**** INFORMATION PROVIDED
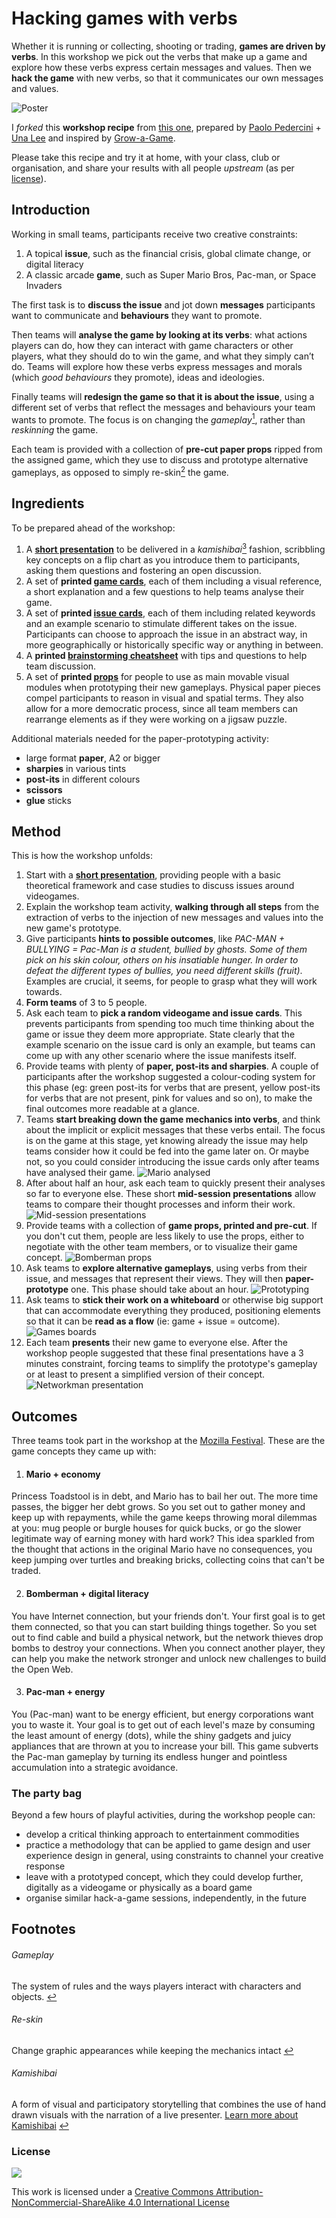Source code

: # Hacking games with verbs

Whether it is running or collecting, shooting or trading, **games are driven by verbs**. In this workshop we pick out the verbs that make up a game and explore how these verbs express certain messages and values. Then we **hack the game** with new verbs, so that it communicates our own messages and values.

![Poster](images/poster.jpg)

I *forked* this **workshop recipe** from [this one](http://www.molleindustria.org/blog/a-computerless-videogame-modding-workshop), prepared by [Paolo Pedercini](http://www.molleindustria.org) + [Una Lee](http://unalee.net/) and inspired by [Grow-a-Game](http://www.tiltfactor.org/grow-a-game).

Please take this recipe and try it at home, with your class, club or organisation, and share your results with all people _upstream_ (as per [license](LICENSE)).


## Introduction

Working in small teams, participants receive two creative constraints:

1. A topical **issue**, such as the financial crisis, global climate change, or digital literacy
2. A classic arcade **game**, such as Super Mario Bros, Pac-man, or Space Invaders

The first task is to **discuss the issue** and jot down **messages** participants want to communicate and **behaviours** they want to promote.

Then teams will **analyse the game by looking at its verbs**: what actions players can do, how they can interact with game characters or other players, what they should do to win the game, and what they simply can’t do. Teams will explore how these verbs express messages and morals (which *good behaviours* they promote), ideas and ideologies. 

Finally teams will **redesign the game so that it is about the issue**, using a different set of verbs that reflect the messages and behaviours your team wants to promote. The focus is on changing the _gameplay_[<sup id="s1">1</sup>](#-gameplay), rather than *reskinning* the game.

<!--
1. a classic arcade **game**, such as Super Mario Bros, Pac-man, or Space Invaders
2. a topical **issue**, such as the financial crisis, global climate change, or digital literacy

The first task is to **analyse the game verbs**: what actions players can do, how they can interact with game characters or other players, what they should do to win the game, and what they simply can’t do. Participants explore how these verbs express messages and values, ideas and ideologies. 

Then they **redesign the game so that it is about the issue**, using a different set of verbs that reflect the values and views of the team. Participants are encouraged to consider changing the _gameplay_[<sup id="s1">1</sup>](#-gameplay), as well as the goal(s) and narrative of the game.
-->

Each team is provided with a collection of **pre-cut paper props** ripped from the assigned game, which they use to discuss and prototype alternative gameplays, as opposed to simply re-skin[<sup id="s2">2</sup>](#-re-skin) the game.

<!--![In a nutshell](images/in-a-nutshell.png)-->

## Ingredients

To be prepared ahead of the workshop:

1. A **[short presentation](presentation.md)** to be delivered in a _kamishibai_[<sup id="s3">3</sup>](#-kamishibai) fashion, scribbling key concepts on a flip chart as you introduce them to participants, asking them questions and fostering an open discussion. 
2. A set of **printed [game cards](games.md)**, each of them including a visual reference, a short explanation and a few questions to help teams analyse their game.
3. A set of **printed [issue cards](issues.md)**, each of them including related keywords and an example scenario to stimulate different takes on the issue. Participants can choose to approach the issue in an abstract way, in more geographically or historically specific way or anything in between. 
4. A **printed [brainstorming cheatsheet](cheatsheet.md)** with tips and questions to help team discussion.
5. A set of **printed [props](images/games)** for people to use as main movable visual modules when prototyping their new gameplays. Physical paper pieces compel participants to reason in visual and spatial terms. They also allow for a more democratic process, since all team members can rearrange elements as if they were working on a jigsaw puzzle.

Additional materials needed for the paper-prototyping activity:

* large format **paper**, A2 or bigger
* **sharpies** in various tints
* **post-its** in different colours
* **scissors**
* **glue** sticks

## Method

This is how the workshop unfolds:

1. Start with a **[short presentation](presentation.md)**, providing people with a basic theoretical framework and case studies to discuss issues around videogames. 
2. Explain the workshop team activity, **walking through all steps** from the extraction of verbs to the injection of new messages and values into the new game's prototype.
3. Give participants **hints to possible outcomes**, like _PAC-MAN + BULLYING = Pac-Man is a student, bullied by ghosts. Some of them pick on his skin colour, others on his insatiable hunger. In order to defeat the different types of bullies, you need different skills (fruit)_. Examples are crucial, it seems, for people to grasp what they will work towards.
4. **Form teams** of 3 to 5 people.
5. Ask each team to **pick a random videogame and issue cards**. This prevents participants from spending too much time thinking about the game or issue they deem more appropriate. State clearly that the example scenario on the issue card is only an example, but teams can come up with any other scenario where the issue manifests itself.
6. Provide teams with plenty of **paper, post-its and sharpies**. A couple of participants after the workshop suggested a colour-coding system for this phase (eg: green post-its for verbs that are present, yellow post-its for verbs that are not present, pink for values and so on), to make the final outcomes more readable at a glance.
6. Teams **start breaking down the game mechanics into verbs**, and think about the implicit or explicit messages that these verbs entail. The focus is on the game at this stage, yet knowing already the issue may help teams consider how it could be fed into the game later on. Or maybe not, so you could consider introducing the issue cards only after teams have analysed their game.
![Mario analysed](images/verbs.jpg)
7. After about half an hour, ask each team to quickly present their analyses so far to everyone else. These short **mid-session presentations** allow teams to compare their thought processes and inform their work.
![Mid-session presentations](images/mid-session.jpg)
8. Provide teams with a collection of **game props, printed and pre-cut**. If you don't cut them, people are less likely to use the props, either to negotiate with the other team members, or to visualize their game concept.
![Bomberman props](images/props.jpg)
9. Ask teams to **explore alternative gameplays**, using verbs from their issue, and messages that represent their views. They will then **paper-prototype** one. This phase should take about an hour.
![Prototyping](images/prototyping.jpg)
10. Ask teams to **stick their work on a whiteboard** or otherwise big support that can accommodate everything they produced, positioning elements so that it can be **read as a flow** (ie: game + issue = outcome).
![Games boards](images/boards.jpg)
11. Each team **presents** their new game to everyone else. After the workshop people suggested that these final presentations have a 3 minutes constraint, forcing teams to simplify the prototype's gameplay or at least to present a simplified version of their concept.
![Networkman presentation](images/presentation.jpg)


## Outcomes

Three teams took part in the workshop at the [Mozilla Festival](http://lanyrd.com/2012/mozilla-festival/szkmy/). These are the game concepts they came up with:

1. #### Mario + economy
Princess Toadstool is in debt, and Mario has to bail her out. The more time passes, the bigger her debt grows.
So you set out to gather money and keep up with repayments, while the game keeps throwing moral dilemmas at you: mug people or burgle houses for quick bucks, or go the slower legitimate way of earning money with hard work? This idea sparkled from the thought that actions in the original Mario have no consequences, you keep jumping over turtles and breaking bricks, collecting coins that can't be traded.

2. #### Bomberman + digital literacy
You have Internet connection, but your friends don't. Your first goal is to get them connected, so that you can start building things together. So you set out to find cable and build a physical network, but the network thieves drop bombs to destroy your connections. When you connect another player, they can help you make the network stronger and unlock new challenges to build the Open Web.

3. #### Pac-man + energy
You (Pac-man) want to be energy efficient, but energy corporations want you to waste it. Your goal is to get out of each level's maze by consuming the least amount of energy (dots), while the shiny gadgets and juicy appliances that are thrown at you to increase your bill. This game subverts the Pac-man gameplay by turning its endless hunger and pointless accumulation into a strategic avoidance.


### The party bag

Beyond a few hours of playful activities, during the workshop people can:

* develop a critical thinking approach to entertainment commodities
* practice a methodology that can be applied to game design and user experience design in general, using constraints to channel your creative response
* leave with a prototyped concept, which they could develop further, digitally as a videogame or physically as a board game
* organise similar hack-a-game sessions, independently, in the future 




## Footnotes

###### <a id="-gameplay"></a> Gameplay
The system of rules and the ways players interact with characters and objects. [↩](#introduction)

###### <a id="-re-skin"></a> Re-skin
Change graphic appearances while keeping the mechanics intact [↩](#introduction)

###### <a id="-kamishibai"></a> Kamishibai
A form of visual and participatory storytelling that combines the use of hand drawn visuals with the narration of a live presenter. [Learn more about Kamishibai](http://www.presentationzen.com/presentationzen/2011/10/kamishibai-is-a-form-of-visual-and-participatory-storytelling-that-combines-the-use-of-hand-drawn-visuals-with-the-engaging-n.html) [↩](#ingredients)


### License

[![](https://i.creativecommons.org/l/by-nc-sa/4.0/88x31.png)](http://creativecommons.org/licenses/by-nc-sa/4.0)

This work is licensed under a [Creative Commons Attribution-NonCommercial-ShareAlike 4.0 International License ](http://creativecommons.org/licenses/by-nc-sa/4.0)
********
• [DESCRIPTION OF THE TASK]: All that is needed is the line containing "The system of" and each line after it to the end of the data above, set down exactly.

• [TASK RESULT]:
The system of rules and the ways players interact with characters and objects. [↩](#introduction)

###### <a id="-re-skin"></a> Re-skin
Change graphic appearances while keeping the mechanics intact [↩](#introduction)

###### <a id="-kamishibai"></a> Kamishibai
A form of visual and participatory storytelling that combines the use of hand drawn visuals with the narration of a live presenter. [Learn more about Kamishibai](http://www.presentationzen.com/presentationzen/2011/10/kamishibai-is-a-form-of-visual-and-participatory-storytelling-that-combines-the-use-of-hand-drawn-visuals-with-the-engaging-n.html) [↩](#ingredients)


### License

[![](https://i.creativecommons.org/l/by-nc-sa/4.0/88x31.png)](http://creativecommons.org/licenses/by-nc-sa/4.0)

This work is licensed under a [Creative Commons Attribution-NonCommercial-ShareAlike 4.0 International License ](http://creativecommons.org/licenses/by-nc-sa/4.0)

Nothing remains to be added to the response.